Dataset entries:
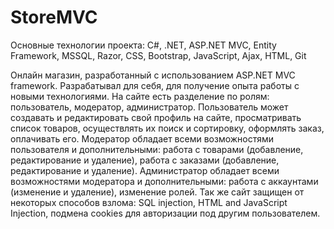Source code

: # StoreMVC
Основные технологии проекта: C#, .NET, ASP.NET MVC, Entity Framework, MSSQL, Razor, CSS, Bootstrap, JavaScript, Ajax, HTML, Git

Онлайн магазин, разработанный с использованием ASP.NET MVC framework. Разрабатывал для себя, для получение опыта работы с новыми технологиями. На сайте есть разделение по ролям: пользователь, модератор, администратор. Пользователь может создавать и редактировать свой профиль на сайте, просматривать список товаров, осуществлять их поиск и сортировку, оформлять заказ, оплачивать его. Модератор обладает всеми возможностями пользователя и дополнительными: работа с товарами (добавление, редактирование и удаление), работа с заказами (добавление, редактирование и удаление). Администратор обладает всеми возможностями модератора и дополнительными: работа с аккаунтами (изменение и удаление), изменение ролей. Так же сайт защищен от некоторых способов взлома: SQL injection, HTML and JavaScript Injection, подмена cookies для авторизации под другим пользователем.

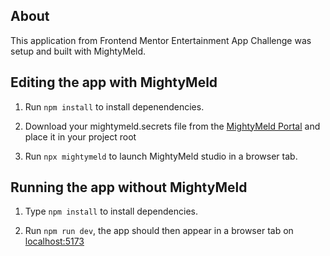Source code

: ## About

This application from Frontend Mentor Entertainment App Challenge was setup and built with MightyMeld.

## Editing the app with MightyMeld

1. Run `npm install` to install depenendencies.

2. Download your mightymeld.secrets file from the [MightyMeld Portal](https://mightymeld.app/instances) and place it in your project root 

3. Run `npx mightymeld` to launch MightyMeld studio in a browser tab.

## Running the app without MightyMeld

1. Type `npm install` to install dependencies.

2. Run `npm run dev`, the app should then appear in a browser tab on [localhost:5173](localhost:5173)
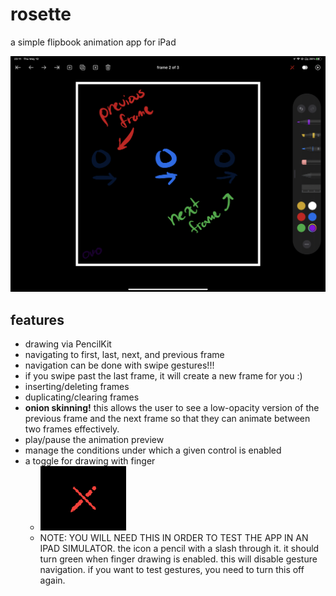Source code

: # rosette

a simple flipbook animation app for iPad

![screenshot](screenshots/onion.jpeg)

## features

- drawing via PencilKit
- navigating to first, last, next, and previous frame
- navigation can be done with swipe gestures!!!
- if you swipe past the last frame, it will create a new frame for you :)
- inserting/deleting frames
- duplicating/clearing frames
- **onion skinning!** this allows the user to see a low-opacity version of the
  previous frame and the next frame so that they can animate between two frames
  effectively.
- play/pause the animation preview
- manage the conditions under which a given control is enabled
- a toggle for drawing with finger
  - ![finger drawing icon](screenshots/finger_toggle.png)
  - NOTE: YOU WILL NEED THIS IN ORDER TO TEST THE APP IN AN IPAD SIMULATOR. the icon a pencil with a slash through it. it should turn green when finger drawing is enabled. this will disable gesture navigation. if you want to test gestures, you need to turn this off again.
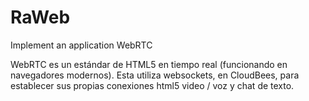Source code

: RaWeb
=====

Implement an application WebRTC

WebRTC es un estándar de HTML5 en tiempo real (funcionando en navegadores modernos).
Esta utiliza websockets, en CloudBees, para establecer sus propias conexiones html5 video / voz y chat de texto.
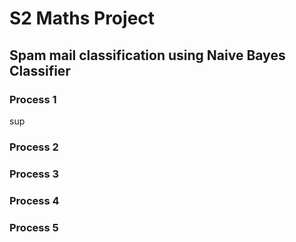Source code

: # S2 Maths Project 
## Spam mail classification using Naive Bayes Classifier 

### Process 1
sup
### Process 2

### Process 3

### Process 4

### Process 5
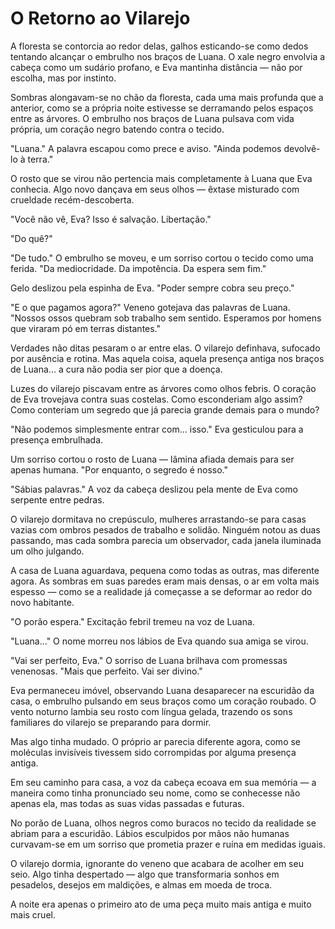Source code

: # O Retorno ao Vilarejo

A floresta se contorcia ao redor delas, galhos esticando-se como dedos tentando alcançar o embrulho nos braços de Luana. O xale negro envolvia a cabeça como um sudário profano, e Eva mantinha distância — não por escolha, mas por instinto.

Sombras alongavam-se no chão da floresta, cada uma mais profunda que a anterior, como se a própria noite estivesse se derramando pelos espaços entre as árvores. O embrulho nos braços de Luana pulsava com vida própria, um coração negro batendo contra o tecido.

"Luana." A palavra escapou como prece e aviso. "Ainda podemos devolvê-lo à terra."

O rosto que se virou não pertencia mais completamente à Luana que Eva conhecia. Algo novo dançava em seus olhos — êxtase misturado com crueldade recém-descoberta.

"Você não vê, Eva? Isso é salvação. Libertação."

"Do quê?"

"De tudo." O embrulho se moveu, e um sorriso cortou o tecido como uma ferida. "Da mediocridade. Da impotência. Da espera sem fim."

Gelo deslizou pela espinha de Eva. "Poder sempre cobra seu preço."

"E o que pagamos agora?" Veneno gotejava das palavras de Luana. "Nossos ossos quebram sob trabalho sem sentido. Esperamos por homens que viraram pó em terras distantes."

Verdades não ditas pesaram o ar entre elas. O vilarejo definhava, sufocado por ausência e rotina. Mas aquela coisa, aquela presença antiga nos braços de Luana... a cura não podia ser pior que a doença.

Luzes do vilarejo piscavam entre as árvores como olhos febris. O coração de Eva trovejava contra suas costelas. Como esconderiam algo assim? Como conteriam um segredo que já parecia grande demais para o mundo?

"Não podemos simplesmente entrar com... isso." Eva gesticulou para a presença embrulhada.

Um sorriso cortou o rosto de Luana — lâmina afiada demais para ser apenas humana. "Por enquanto, o segredo é nosso."

"Sábias palavras." A voz da cabeça deslizou pela mente de Eva como serpente entre pedras.

O vilarejo dormitava no crepúsculo, mulheres arrastando-se para casas vazias com ombros pesados de trabalho e solidão. Ninguém notou as duas passando, mas cada sombra parecia um observador, cada janela iluminada um olho julgando.

A casa de Luana aguardava, pequena como todas as outras, mas diferente agora. As sombras em suas paredes eram mais densas, o ar em volta mais espesso — como se a realidade já começasse a se deformar ao redor do novo habitante.

"O porão espera." Excitação febril tremeu na voz de Luana.

"Luana..." O nome morreu nos lábios de Eva quando sua amiga se virou.

"Vai ser perfeito, Eva." O sorriso de Luana brilhava com promessas venenosas. "Mais que perfeito. Vai ser divino."

Eva permaneceu imóvel, observando Luana desaparecer na escuridão da casa, o embrulho pulsando em seus braços como um coração roubado. O vento noturno lambia seu rosto com língua gelada, trazendo os sons familiares do vilarejo se preparando para dormir.

Mas algo tinha mudado. O próprio ar parecia diferente agora, como se moléculas invisíveis tivessem sido corrompidas por alguma presença antiga.

Em seu caminho para casa, a voz da cabeça ecoava em sua memória — a maneira como tinha pronunciado seu nome, como se conhecesse não apenas ela, mas todas as suas vidas passadas e futuras.

No porão de Luana, olhos negros como buracos no tecido da realidade se abriam para a escuridão. Lábios esculpidos por mãos não humanas curvavam-se em um sorriso que prometia prazer e ruína em medidas iguais.

O vilarejo dormia, ignorante do veneno que acabara de acolher em seu seio. Algo tinha despertado — algo que transformaria sonhos em pesadelos, desejos em maldições, e almas em moeda de troca.

A noite era apenas o primeiro ato de uma peça muito mais antiga e muito mais cruel.
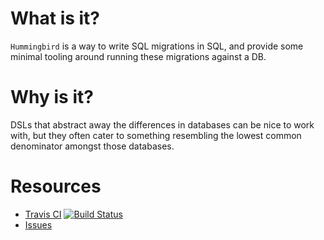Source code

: # What is it?

`Hummingbird` is a way to write SQL migrations in SQL, and provide
some minimal tooling around running these migrations against a DB.

# Why is it?

DSLs that abstract away the differences in databases can be nice to
work with, but they often cater to something resembling the lowest
common denominator amongst those databases.

# Resources

* [Travis CI][travis-ci] [![Build Status](https://secure.travis-ci.org/jhelwig/hummingbird.png?branch=master)](http://travis-ci.org/jhelwig/hummingbird)
* [Issues][issues]

[travis-ci]: http://travis-ci.org "Travis CI"
[issues]: https://github.com/jhelwig/hummingbird/issues "GitHub issues"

- [What you should do]
Write every record out again exactly as written. Pictures don't belong in the copy.

- [Task response]
Source code

: # StoreMVC
Основные технологии проекта: C#, .NET, ASP.NET MVC, Entity Framework, MSSQL, Razor, CSS, Bootstrap, JavaScript, Ajax, HTML, Git

Онлайн магазин, разработанный с использованием ASP.NET MVC framework. Разрабатывал для себя, для получение опыта работы с новыми технологиями. На сайте есть разделение по ролям: пользователь, модератор, администратор. Пользователь может создавать и редактировать свой профиль на сайте, просматривать список товаров, осуществлять их поиск и сортировку, оформлять заказ, оплачивать его. Модератор обладает всеми возможностями пользователя и дополнительными: работа с товарами (добавление, редактирование и удаление), работа с заказами (добавление, редактирование и удаление). Администратор обладает всеми возможностями модератора и дополнительными: работа с аккаунтами (изменение и удаление), изменение ролей. Так же сайт защищен от некоторых способов взлома: SQL injection, HTML and JavaScript Injection, подмена cookies для авторизации под другим пользователем.

Source code

: ## About

This application from Frontend Mentor Entertainment App Challenge was setup and built with MightyMeld.

## Editing the app with MightyMeld

1. Run `npm install` to install depenendencies.

2. Download your mightymeld.secrets file from the [MightyMeld Portal](https://mightymeld.app/instances) and place it in your project root 

3. Run `npx mightymeld` to launch MightyMeld studio in a browser tab.

## Running the app without MightyMeld

1. Type `npm install` to install dependencies.

2. Run `npm run dev`, the app should then appear in a browser tab on [localhost:5173](localhost:5173)
Source code

: # rosette

a simple flipbook animation app for iPad

![screenshot](screenshots/onion.jpeg)

## features

- drawing via PencilKit
- navigating to first, last, next, and previous frame
- navigation can be done with swipe gestures!!!
- if you swipe past the last frame, it will create a new frame for you :)
- inserting/deleting frames
- duplicating/clearing frames
- **onion skinning!** this allows the user to see a low-opacity version of the
  previous frame and the next frame so that they can animate between two frames
  effectively.
- play/pause the animation preview
- manage the conditions under which a given control is enabled
- a toggle for drawing with finger
  - ![finger drawing icon](screenshots/finger_toggle.png)
  - NOTE: YOU WILL NEED THIS IN ORDER TO TEST THE APP IN AN IPAD SIMULATOR. the icon a pencil with a slash through it. it should turn green when finger drawing is enabled. this will disable gesture navigation. if you want to test gestures, you need to turn this off again.
Source code

: RaWeb
=====

Implement an application WebRTC

WebRTC es un estándar de HTML5 en tiempo real (funcionando en navegadores modernos).
Esta utiliza websockets, en CloudBees, para establecer sus propias conexiones html5 video / voz y chat de texto.
Source code

: # S2 Maths Project 
## Spam mail classification using Naive Bayes Classifier 

### Process 1
sup
### Process 2

### Process 3

### Process 4

### Process 5
Source code

: # O Retorno ao Vilarejo

A floresta se contorcia ao redor delas, galhos esticando-se como dedos tentando alcançar o embrulho nos braços de Luana. O xale negro envolvia a cabeça como um sudário profano, e Eva mantinha distância — não por escolha, mas por instinto.

Sombras alongavam-se no chão da floresta, cada uma mais profunda que a anterior, como se a própria noite estivesse se derramando pelos espaços entre as árvores. O embrulho nos braços de Luana pulsava com vida própria, um coração negro batendo contra o tecido.

"Luana." A palavra escapou como prece e aviso. "Ainda podemos devolvê-lo à terra."

O rosto que se virou não pertencia mais completamente à Luana que Eva conhecia. Algo novo dançava em seus olhos — êxtase misturado com crueldade recém-descoberta.

"Você não vê, Eva? Isso é salvação. Libertação."

"Do quê?"

"De tudo." O embrulho se moveu, e um sorriso cortou o tecido como uma ferida. "Da mediocridade. Da impotência. Da espera sem fim."

Gelo deslizou pela espinha de Eva. "Poder sempre cobra seu preço."

"E o que pagamos agora?" Veneno gotejava das palavras de Luana. "Nossos ossos quebram sob trabalho sem sentido. Esperamos por homens que viraram pó em terras distantes."

Verdades não ditas pesaram o ar entre elas. O vilarejo definhava, sufocado por ausência e rotina. Mas aquela coisa, aquela presença antiga nos braços de Luana... a cura não podia ser pior que a doença.

Luzes do vilarejo piscavam entre as árvores como olhos febris. O coração de Eva trovejava contra suas costelas. Como esconderiam algo assim? Como conteriam um segredo que já parecia grande demais para o mundo?

"Não podemos simplesmente entrar com... isso." Eva gesticulou para a presença embrulhada.

Um sorriso cortou o rosto de Luana — lâmina afiada demais para ser apenas humana. "Por enquanto, o segredo é nosso."

"Sábias palavras." A voz da cabeça deslizou pela mente de Eva como serpente entre pedras.

O vilarejo dormitava no crepúsculo, mulheres arrastando-se para casas vazias com ombros pesados de trabalho e solidão. Ninguém notou as duas passando, mas cada sombra parecia um observador, cada janela iluminada um olho julgando.

A casa de Luana aguardava, pequena como todas as outras, mas diferente agora. As sombras em suas paredes eram mais densas, o ar em volta mais espesso — como se a realidade já começasse a se deformar ao redor do novo habitante.

"O porão espera." Excitação febril tremeu na voz de Luana.

"Luana..." O nome morreu nos lábios de Eva quando sua amiga se virou.

"Vai ser perfeito, Eva." O sorriso de Luana brilhava com promessas venenosas. "Mais que perfeito. Vai ser divino."

Eva permaneceu imóvel, observando Luana desaparecer na escuridão da casa, o embrulho pulsando em seus braços como um coração roubado. O vento noturno lambia seu rosto com língua gelada, trazendo os sons familiares do vilarejo se preparando para dormir.

Mas algo tinha mudado. O próprio ar parecia diferente agora, como se moléculas invisíveis tivessem sido corrompidas por alguma presença antiga.

Em seu caminho para casa, a voz da cabeça ecoava em sua memória — a maneira como tinha pronunciado seu nome, como se conhecesse não apenas ela, mas todas as suas vidas passadas e futuras.

No porão de Luana, olhos negros como buracos no tecido da realidade se abriam para a escuridão. Lábios esculpidos por mãos não humanas curvavam-se em um sorriso que prometia prazer e ruína em medidas iguais.

O vilarejo dormia, ignorante do veneno que acabara de acolher em seu seio. Algo tinha despertado — algo que transformaria sonhos em pesadelos, desejos em maldições, e almas em moeda de troca.

A noite era apenas o primeiro ato de uma peça muito mais antiga e muito mais cruel.
Source code

: # What is it?

`Hummingbird` is a way to write SQL migrations in SQL, and provide
some minimal tooling around running these migrations against a DB.

# Why is it?

DSLs that abstract away the differences in databases can be nice to
work with, but they often cater to something resembling the lowest
common denominator amongst those databases.

# Resources

* [Travis CI][travis-ci] [![Build Status](https://secure.travis-ci.org/jhelwig/hummingbird.png?branch=master)](http://travis-ci.org/jhelwig/hummingbird)
* [Issues][issues]

[travis-ci]: http://travis-ci.org "Travis CI"
[issues]: https://github.com/jhelwig/hummingbird/issues "GitHub issues"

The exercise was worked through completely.